Papa Leone XIII fu invece un’“anima dantesca”[3], conosceva a memoria molti passi della Divina Commedia e li citava in incontri informali.
Inoltre nel 1887 istituì una cattedra di studi sulla teologia nell’opera di Dante, facendo seguito a quanto aveva scritto nella lettera enciclica Aeterni patris (1879) sulla necessità di rinnovare e approfondire lo studio dell’opera di san Tommaso D’Aquino (1225-1274), il grande filosofo e teologo le cui idee sono alla base della formazione del poeta.
Dopo Leone XIII, nessun Papa ha mancato finora di fare qualche riferimento all’opera di Dante. Si è dunque sedimentato un ricco magistero che può essere schematizzato in questo modo, in base alla tipologia degli interventi:
1) immagini, concetti e insegnamenti attinti in gran parte dalla Divina Commedia, anche senza citazioni dirette;
2) una Lettera enciclica e due Lettere apostoliche interamente dedicate all’opera del poeta;
3) citazioni riguardanti la dottrina cristiana oppure la vita dei santi presenti nella Divina Commedia, anzitutto la preghiera di san Bernardo di Chiaravalle (1090-1153) a Maria del canto XXXIII del Paradiso;
4) riflessioni sulla bellezza del poema, modello di autentica opera d’arte in cui la fede nutre l’intelligenza e la guida alla ricerca della verità per mezzo dell’immaginazione.

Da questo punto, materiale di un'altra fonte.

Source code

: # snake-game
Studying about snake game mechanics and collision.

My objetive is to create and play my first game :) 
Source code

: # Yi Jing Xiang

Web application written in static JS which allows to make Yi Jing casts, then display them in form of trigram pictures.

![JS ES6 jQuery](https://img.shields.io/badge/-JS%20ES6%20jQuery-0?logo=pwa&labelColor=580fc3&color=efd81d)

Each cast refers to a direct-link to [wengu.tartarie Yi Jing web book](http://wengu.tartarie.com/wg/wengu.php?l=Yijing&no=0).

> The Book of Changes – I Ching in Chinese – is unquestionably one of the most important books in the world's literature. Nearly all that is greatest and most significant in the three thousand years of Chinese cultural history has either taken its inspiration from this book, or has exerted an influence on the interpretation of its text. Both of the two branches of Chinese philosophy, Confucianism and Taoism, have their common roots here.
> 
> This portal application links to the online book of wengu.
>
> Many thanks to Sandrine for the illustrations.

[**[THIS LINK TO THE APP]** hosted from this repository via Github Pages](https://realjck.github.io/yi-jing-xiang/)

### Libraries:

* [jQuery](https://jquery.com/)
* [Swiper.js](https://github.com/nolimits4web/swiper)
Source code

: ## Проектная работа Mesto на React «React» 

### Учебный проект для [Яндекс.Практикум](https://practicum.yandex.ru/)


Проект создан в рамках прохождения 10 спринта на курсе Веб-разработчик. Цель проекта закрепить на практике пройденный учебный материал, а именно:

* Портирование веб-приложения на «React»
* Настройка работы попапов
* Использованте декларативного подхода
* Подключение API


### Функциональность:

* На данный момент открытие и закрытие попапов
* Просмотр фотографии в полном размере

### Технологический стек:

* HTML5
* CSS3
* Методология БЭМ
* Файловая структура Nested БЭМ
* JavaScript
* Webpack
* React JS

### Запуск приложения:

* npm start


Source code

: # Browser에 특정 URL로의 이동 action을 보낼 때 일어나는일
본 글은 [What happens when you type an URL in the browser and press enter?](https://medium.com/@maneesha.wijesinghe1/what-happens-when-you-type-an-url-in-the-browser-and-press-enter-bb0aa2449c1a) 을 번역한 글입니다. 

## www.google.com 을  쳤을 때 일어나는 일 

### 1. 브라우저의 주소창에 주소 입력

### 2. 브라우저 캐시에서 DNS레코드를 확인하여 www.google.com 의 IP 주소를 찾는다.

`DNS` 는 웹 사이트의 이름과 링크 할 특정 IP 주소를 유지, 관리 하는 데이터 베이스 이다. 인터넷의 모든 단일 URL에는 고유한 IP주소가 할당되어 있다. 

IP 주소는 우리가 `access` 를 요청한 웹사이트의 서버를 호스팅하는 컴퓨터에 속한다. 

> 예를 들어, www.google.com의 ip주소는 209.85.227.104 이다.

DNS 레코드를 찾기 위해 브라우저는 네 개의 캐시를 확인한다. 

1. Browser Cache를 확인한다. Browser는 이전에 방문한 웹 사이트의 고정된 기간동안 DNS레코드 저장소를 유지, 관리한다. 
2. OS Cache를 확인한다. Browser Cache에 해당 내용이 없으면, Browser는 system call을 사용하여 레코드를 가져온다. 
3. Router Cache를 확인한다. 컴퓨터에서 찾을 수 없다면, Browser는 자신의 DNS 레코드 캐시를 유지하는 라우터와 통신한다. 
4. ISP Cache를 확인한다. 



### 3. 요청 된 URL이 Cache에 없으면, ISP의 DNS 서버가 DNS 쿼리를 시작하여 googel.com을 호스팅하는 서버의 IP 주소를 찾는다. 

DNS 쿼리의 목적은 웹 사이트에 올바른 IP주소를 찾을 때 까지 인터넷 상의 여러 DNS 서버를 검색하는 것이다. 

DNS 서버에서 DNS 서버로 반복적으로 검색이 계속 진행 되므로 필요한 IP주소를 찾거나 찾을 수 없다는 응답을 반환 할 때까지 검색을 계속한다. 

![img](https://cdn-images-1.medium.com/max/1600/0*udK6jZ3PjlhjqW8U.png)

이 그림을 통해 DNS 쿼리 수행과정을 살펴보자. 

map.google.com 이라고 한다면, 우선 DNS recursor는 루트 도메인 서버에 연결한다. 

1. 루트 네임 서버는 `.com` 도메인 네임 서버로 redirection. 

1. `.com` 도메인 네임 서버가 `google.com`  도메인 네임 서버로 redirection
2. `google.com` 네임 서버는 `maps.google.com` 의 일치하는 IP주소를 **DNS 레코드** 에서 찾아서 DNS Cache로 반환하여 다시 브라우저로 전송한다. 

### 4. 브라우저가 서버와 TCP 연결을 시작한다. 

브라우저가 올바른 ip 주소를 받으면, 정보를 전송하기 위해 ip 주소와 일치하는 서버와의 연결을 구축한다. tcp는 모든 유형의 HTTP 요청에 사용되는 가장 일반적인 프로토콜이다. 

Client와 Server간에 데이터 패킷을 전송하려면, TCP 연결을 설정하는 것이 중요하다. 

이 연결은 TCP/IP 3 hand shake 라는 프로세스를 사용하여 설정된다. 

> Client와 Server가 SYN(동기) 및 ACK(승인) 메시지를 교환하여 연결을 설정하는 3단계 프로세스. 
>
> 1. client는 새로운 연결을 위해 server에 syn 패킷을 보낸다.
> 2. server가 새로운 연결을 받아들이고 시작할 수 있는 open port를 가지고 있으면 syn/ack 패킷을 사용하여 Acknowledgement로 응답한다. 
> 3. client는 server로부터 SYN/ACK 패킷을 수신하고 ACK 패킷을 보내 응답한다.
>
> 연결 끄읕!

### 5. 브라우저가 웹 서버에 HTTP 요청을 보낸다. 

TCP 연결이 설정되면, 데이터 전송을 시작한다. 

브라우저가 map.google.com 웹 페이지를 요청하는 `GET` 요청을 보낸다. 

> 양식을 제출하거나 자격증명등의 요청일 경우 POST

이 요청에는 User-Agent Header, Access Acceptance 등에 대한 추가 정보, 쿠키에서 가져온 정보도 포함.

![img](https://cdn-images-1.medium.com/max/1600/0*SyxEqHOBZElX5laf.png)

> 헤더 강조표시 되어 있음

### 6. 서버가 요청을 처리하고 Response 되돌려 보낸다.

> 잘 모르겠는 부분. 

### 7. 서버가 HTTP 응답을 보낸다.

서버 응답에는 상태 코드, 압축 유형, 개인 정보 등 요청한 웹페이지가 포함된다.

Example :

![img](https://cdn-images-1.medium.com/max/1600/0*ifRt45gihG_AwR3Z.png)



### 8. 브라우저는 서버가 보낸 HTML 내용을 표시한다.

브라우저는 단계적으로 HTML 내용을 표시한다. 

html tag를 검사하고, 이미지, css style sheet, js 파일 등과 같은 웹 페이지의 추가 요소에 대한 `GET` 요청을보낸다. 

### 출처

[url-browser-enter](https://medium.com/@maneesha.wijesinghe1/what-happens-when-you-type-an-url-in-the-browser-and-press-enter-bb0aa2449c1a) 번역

1) Dante difende l’ortodossia
“Avete il novo e ‘vecchio Testamento,
e ‘l pastor de la Chiesa che vi guida:
questo vi basti a vostro salvamento”
(Paradiso V, 76-78)
Papa san Pio X (1903-1914), sulla scia di Leone XIII, promosse la nascita del comitato commemorativo per il sesto centenario della morte di Dante e, dopo l’uscita del suo famoso Catechismo della dottrina cristiana (1912), favorì la pubblicazione di un ampio saggio intitolato Il più bel ricordo del VI centenario di Dante, ossia Catechismo della Dottrina Cristiana, pubblicato per ordine di Sua Santità Pio X, meditato e studiato con Dante[4], in cui la Divina Commedia è concepita come supporto poetico alla spiegazione razionale del catechismo, modalità certo un po’ riduttiva per comprendere appieno la bellezza del poema, ma che riconosce in Dante un vero maestro nella fede.
2) Dante ama la Chiesa
“Ma, si dirà, egli inveì con oltraggiosa acrimonia contro i Sommi Pontefici del suo tempo. È vero; ma contro quelli che dissentivano da lui nella politica e che egli credeva stessero dalla parte di coloro che lo avevano cacciato dalla patria. Tuttavia si deve pur compatire un uomo, tanto sbattuto dalla fortuna, se con animo esulcerato irruppe talvolta in invettive che passavano il segno, tanto più che ad esasperarlo nella sua ira non furono certo estranee le false notizie propalate, come suole accadere, da avversari politici sempre propensi ad interpretare tutto malignamente. Del resto, poiché la debolezza è propria degli uomini […] chi potrebbe negare che in quel tempo vi fossero delle cose da rimproverare al clero, per cui un animo così devoto alla Chiesa, come quello di Dante, ne doveva essere assai disgustato, quando sappiamo che anche uomini insigni per santità allora le riprovarono severamente?”[5].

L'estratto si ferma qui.